**DATASET EXTRACT:**
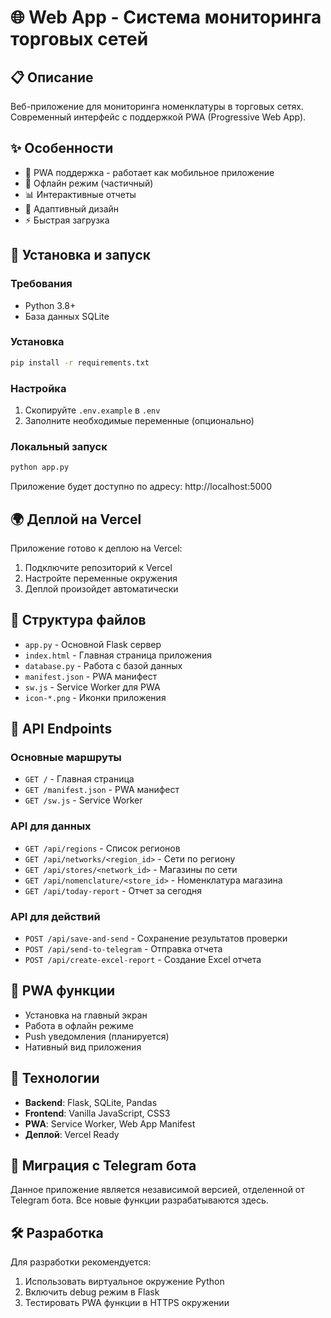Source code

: # 🌐 Web App - Система мониторинга торговых сетей

## 📋 Описание
Веб-приложение для мониторинга номенклатуры в торговых сетях. Современный интерфейс с поддержкой PWA (Progressive Web App).

## ✨ Особенности
- 📱 PWA поддержка - работает как мобильное приложение
- 🔄 Офлайн режим (частичный)
- 📊 Интерактивные отчеты
- 🎨 Адаптивный дизайн
- ⚡ Быстрая загрузка

## 🚀 Установка и запуск

### Требования
- Python 3.8+
- База данных SQLite

### Установка
```bash
pip install -r requirements.txt
```

### Настройка
1. Скопируйте `.env.example` в `.env`
2. Заполните необходимые переменные (опционально)

### Локальный запуск
```bash
python app.py
```

Приложение будет доступно по адресу: http://localhost:5000

## 🌍 Деплой на Vercel
Приложение готово к деплою на Vercel:

1. Подключите репозиторий к Vercel
2. Настройте переменные окружения
3. Деплой произойдет автоматически

## 📁 Структура файлов
- `app.py` - Основной Flask сервер
- `index.html` - Главная страница приложения
- `database.py` - Работа с базой данных
- `manifest.json` - PWA манифест
- `sw.js` - Service Worker для PWA
- `icon-*.png` - Иконки приложения

## 🔧 API Endpoints

### Основные маршруты
- `GET /` - Главная страница
- `GET /manifest.json` - PWA манифест
- `GET /sw.js` - Service Worker

### API для данных
- `GET /api/regions` - Список регионов
- `GET /api/networks/<region_id>` - Сети по региону
- `GET /api/stores/<network_id>` - Магазины по сети
- `GET /api/nomenclature/<store_id>` - Номенклатура магазина
- `GET /api/today-report` - Отчет за сегодня

### API для действий
- `POST /api/save-and-send` - Сохранение результатов проверки
- `POST /api/send-to-telegram` - Отправка отчета
- `POST /api/create-excel-report` - Создание Excel отчета

## 📱 PWA функции
- Установка на главный экран
- Работа в офлайн режиме
- Push уведомления (планируется)
- Нативный вид приложения

## 🎨 Технологии
- **Backend**: Flask, SQLite, Pandas
- **Frontend**: Vanilla JavaScript, CSS3
- **PWA**: Service Worker, Web App Manifest
- **Деплой**: Vercel Ready

## 🔄 Миграция с Telegram бота
Данное приложение является независимой версией, отделенной от Telegram бота. Все новые функции разрабатываются здесь.

## 🛠️ Разработка
Для разработки рекомендуется:
1. Использовать виртуальное окружение Python
2. Включить debug режим в Flask
3. Тестировать PWA функции в HTTPS окружении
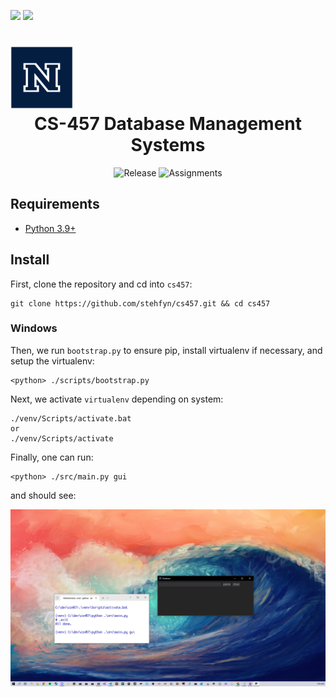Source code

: ![](https://byob.yarr.is/Stehfyn/cs457/as1/shields)
![](https://byob.yarr.is/Stehfyn/cs457/as2/shields)

<h1>
  <div style="display: inline-block">
    <span>
      <img src="resources/UniversityLogo%20RGB_block_n_blue.png?raw=true" width="100" height="100" alt="UNR">
    </span>
    <div align="center">
      <span>CS-457 Database Management Systems</span>
    </div>
  </div>
</h1>
<div align="center">
  <span>
    <img src="https://github.com/Stehfyn/cs457/actions/workflows/release.yml/badge.svg" alt="Release">
    <img src="https://github.com/Stehfyn/cs457/actions/workflows/assignments.yml/badge.svg" alt="Assignments">
  </span>
</div>

## Requirements
- [Python 3.9+](https://www.python.org/downloads/release/python-390/)

## Install

First, clone the repository and cd into `cs457`:
```
git clone https://github.com/stehfyn/cs457.git && cd cs457
```

### Windows
Then, we run `bootstrap.py` to ensure pip, install virtualenv if necessary, and setup the virtualenv:

```
<python> ./scripts/bootstrap.py
```

Next, we activate `virtualenv` depending on system:

```
./venv/Scripts/activate.bat
or
./venv/Scripts/activate
```

Finally, one can run:
```
<python> ./src/main.py gui
```
and should see:

![](common/gui.png?raw=true)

**WORK ORDER:**
Give back the entries verbatim but drop every picture.

**YOUR RESPONSE:**
Source code

: # 🌐 Web App - Система мониторинга торговых сетей

## 📋 Описание
Веб-приложение для мониторинга номенклатуры в торговых сетях. Современный интерфейс с поддержкой PWA (Progressive Web App).

## ✨ Особенности
- 📱 PWA поддержка - работает как мобильное приложение
- 🔄 Офлайн режим (частичный)
- 📊 Интерактивные отчеты
- 🎨 Адаптивный дизайн
- ⚡ Быстрая загрузка

## 🚀 Установка и запуск

### Требования
- Python 3.8+
- База данных SQLite

### Установка
```bash
pip install -r requirements.txt
```

### Настройка
1. Скопируйте `.env.example` в `.env`
2. Заполните необходимые переменные (опционально)

### Локальный запуск
```bash
python app.py
```

Приложение будет доступно по адресу: http://localhost:5000

## 🌍 Деплой на Vercel
Приложение готово к деплою на Vercel:

1. Подключите репозиторий к Vercel
2. Настройте переменные окружения
3. Деплой произойдет автоматически

## 📁 Структура файлов
- `app.py` - Основной Flask сервер
- `index.html` - Главная страница приложения
- `database.py` - Работа с базой данных
- `manifest.json` - PWA манифест
- `sw.js` - Service Worker для PWA
- `icon-*.png` - Иконки приложения

## 🔧 API Endpoints

### Основные маршруты
- `GET /` - Главная страница
- `GET /manifest.json` - PWA манифест
- `GET /sw.js` - Service Worker

### API для данных
- `GET /api/regions` - Список регионов
- `GET /api/networks/<region_id>` - Сети по региону
- `GET /api/stores/<network_id>` - Магазины по сети
- `GET /api/nomenclature/<store_id>` - Номенклатура магазина
- `GET /api/today-report` - Отчет за сегодня

### API для действий
- `POST /api/save-and-send` - Сохранение результатов проверки
- `POST /api/send-to-telegram` - Отправка отчета
- `POST /api/create-excel-report` - Создание Excel отчета

## 📱 PWA функции
- Установка на главный экран
- Работа в офлайн режиме
- Push уведомления (планируется)
- Нативный вид приложения

## 🎨 Технологии
- **Backend**: Flask, SQLite, Pandas
- **Frontend**: Vanilla JavaScript, CSS3
- **PWA**: Service Worker, Web App Manifest
- **Деплой**: Vercel Ready

## 🔄 Миграция с Telegram бота
Данное приложение является независимой версией, отделенной от Telegram бота. Все новые функции разрабатываются здесь.

## 🛠️ Разработка
Для разработки рекомендуется:
1. Использовать виртуальное окружение Python
2. Включить debug режим в Flask
3. Тестировать PWA функции в HTTPS окружении
Source code

: ![](https://byob.yarr.is/Stehfyn/cs457/as1/shields)
![](https://byob.yarr.is/Stehfyn/cs457/as2/shields)

<h1>
  <div style="display: inline-block">
    <span>
      <img src="resources/UniversityLogo%20RGB_block_n_blue.png?raw=true" width="100" height="100" alt="UNR">
    </span>
    <div align="center">
      <span>CS-457 Database Management Systems</span>
    </div>
  </div>
</h1>
<div align="center">
  <span>
    <img src="https://github.com/Stehfyn/cs457/actions/workflows/release.yml/badge.svg" alt="Release">
    <img src="https://github.com/Stehfyn/cs457/actions/workflows/assignments.yml/badge.svg" alt="Assignments">
  </span>
</div>

## Requirements
- [Python 3.9+](https://www.python.org/downloads/release/python-390/)

## Install

First, clone the repository and cd into `cs457`:
```
git clone https://github.com/stehfyn/cs457.git && cd cs457
```

### Windows
Then, we run `bootstrap.py` to ensure pip, install virtualenv if necessary, and setup the virtualenv:

```
<python> ./scripts/bootstrap.py
```

Next, we activate `virtualenv` depending on system:

```
./venv/Scripts/activate.bat
or
./venv/Scripts/activate
```

Finally, one can run:
```
<python> ./src/main.py gui
```
and should see:

![](common/gui.png?raw=true)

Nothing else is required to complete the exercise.